Anti-Spam and Anti-Virus Considerations

This section describes issues to keep in mind when planning your deployment to use anti-spam or anti-virus technologies.

Architecture Issues with Anti-Spam and Anti-Virus Deployments

The Messaging Server MTA can reside on the same system as the mail filtering system, such as Brightmail or SpamAssassin, or you can use separate systems. One of the advantages of separating the MTA from the mail filtering servers is that you can add more processing power for the filtering simply by adding more hardware and cloning the servers. While the system is capable and not overloaded, you can have the mail filtering server software collocated with the MTA.

In general, consider deploying a “farm” of Brightmail severs that the MTAs utilize to filter mail. You can configure MTAs to use a list of Brightmail server names, which essentially the MTAs will load balance on. (This load balancing functionality is provided by the Brightmail SDK.) The advantage of having the Brightmail server farm is that when you need more processing power, you can simply add more Brightmail servers.

Mail filtering products tend to be CPU-intensive. Creating an architecture that separates the MTA and the mail filtering products onto their own machines provides for better overall performance of the messaging deployment.

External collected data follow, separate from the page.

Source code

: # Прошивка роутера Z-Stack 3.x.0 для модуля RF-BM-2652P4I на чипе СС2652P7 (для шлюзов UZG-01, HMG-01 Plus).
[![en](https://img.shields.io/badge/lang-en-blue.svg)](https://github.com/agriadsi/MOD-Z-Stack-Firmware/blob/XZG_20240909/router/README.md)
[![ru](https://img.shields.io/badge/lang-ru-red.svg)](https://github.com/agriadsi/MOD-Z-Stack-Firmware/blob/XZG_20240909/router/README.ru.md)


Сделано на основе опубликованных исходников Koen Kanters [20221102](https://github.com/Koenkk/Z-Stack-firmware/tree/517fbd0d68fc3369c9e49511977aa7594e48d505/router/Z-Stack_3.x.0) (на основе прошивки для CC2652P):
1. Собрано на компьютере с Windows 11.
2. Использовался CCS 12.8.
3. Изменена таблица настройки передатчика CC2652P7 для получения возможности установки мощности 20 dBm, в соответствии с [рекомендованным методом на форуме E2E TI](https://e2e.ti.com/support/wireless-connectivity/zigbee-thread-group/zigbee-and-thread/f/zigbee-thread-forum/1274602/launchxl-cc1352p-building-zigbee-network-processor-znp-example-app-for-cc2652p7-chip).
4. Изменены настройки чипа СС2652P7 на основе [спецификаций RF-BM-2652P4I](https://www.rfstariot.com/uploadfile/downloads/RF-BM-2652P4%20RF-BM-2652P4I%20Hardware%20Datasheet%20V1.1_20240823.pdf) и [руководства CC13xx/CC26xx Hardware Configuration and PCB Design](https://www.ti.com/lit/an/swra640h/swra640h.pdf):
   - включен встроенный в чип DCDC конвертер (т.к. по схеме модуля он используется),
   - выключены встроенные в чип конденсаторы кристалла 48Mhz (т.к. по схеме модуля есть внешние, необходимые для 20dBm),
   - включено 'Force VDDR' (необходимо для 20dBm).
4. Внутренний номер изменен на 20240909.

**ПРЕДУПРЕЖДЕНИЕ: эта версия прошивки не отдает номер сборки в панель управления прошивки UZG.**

Because mail filtering servers tend to be CPU-intensive nature, you could end up with an architecture consisting of more mail filtering systems than the MTA hosts they are filtering for.

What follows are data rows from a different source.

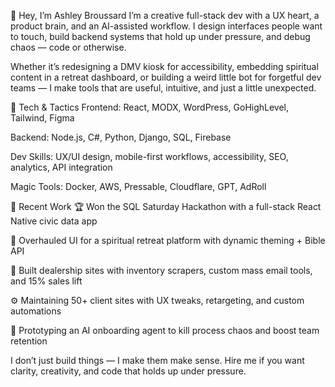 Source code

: 👋 Hey, I’m Ashley Broussard
I’m a creative full-stack dev with a UX heart, a product brain, and an AI-assisted workflow. I design interfaces people want to touch, build backend systems that hold up under pressure, and debug chaos — code or otherwise.

Whether it’s redesigning a DMV kiosk for accessibility, embedding spiritual content in a retreat dashboard, or building a weird little bot for forgetful dev teams — I make tools that are useful, intuitive, and just a little unexpected.

🧰 Tech & Tactics
Frontend: React, MODX, WordPress, GoHighLevel, Tailwind, Figma

Backend: Node.js, C#, Python, Django, SQL, Firebase

Dev Skills: UX/UI design, mobile-first workflows, accessibility, SEO, analytics, API integration

Magic Tools: Docker, AWS, Pressable, Cloudflare, GPT, AdRoll

🚀 Recent Work
🏆 Won the SQL Saturday Hackathon with a full-stack React Native civic data app

🧘 Overhauled UI for a spiritual retreat platform with dynamic theming + Bible API

🚗 Built dealership sites with inventory scrapers, custom mass email tools, and 15% sales lift

⚙️ Maintaining 50+ client sites with UX tweaks, retargeting, and custom automations

🤖 Prototyping an AI onboarding agent to kill process chaos and boost team retention

I don’t just build things — I make them make sense.
Hire me if you want clarity, creativity, and code that holds up under pressure.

In larger deployments, consider also creating inbound and outbound mail filtering pools of servers that are associated with the respective inbound and outbound MTA pools. You can also create a “swing” pool that can be utilized as either an inbound or outbound pool, in response to need in either area.

As with the rest of the deployment, you need to monitor the mail filtering tier. A threshold of 50 percent CPU utilization is a good rule of thumb to follow. Once this threshold has been met, you need to consider adding more capacity to the mail filtering tier.

Implementing an RBL

In general, implementing an RBL provides the most immediate benefit to reducing spam traffic. A good RBL implemented by your MTAs immediately reduces spam by a minimum of 10 percent. In some cases, this number could approach 50 percent.

You can use your RBL and Brightmail together. If Brightmail takes care of 95 out of 100 emails for a certain IP address within some amount of time you should add that IP address to your RBL. You can adjust the RBLs for Brightmail’s false positives when you do your Brightmail analysis. That makes the RBL much more proactive in handling a specific wave of spam.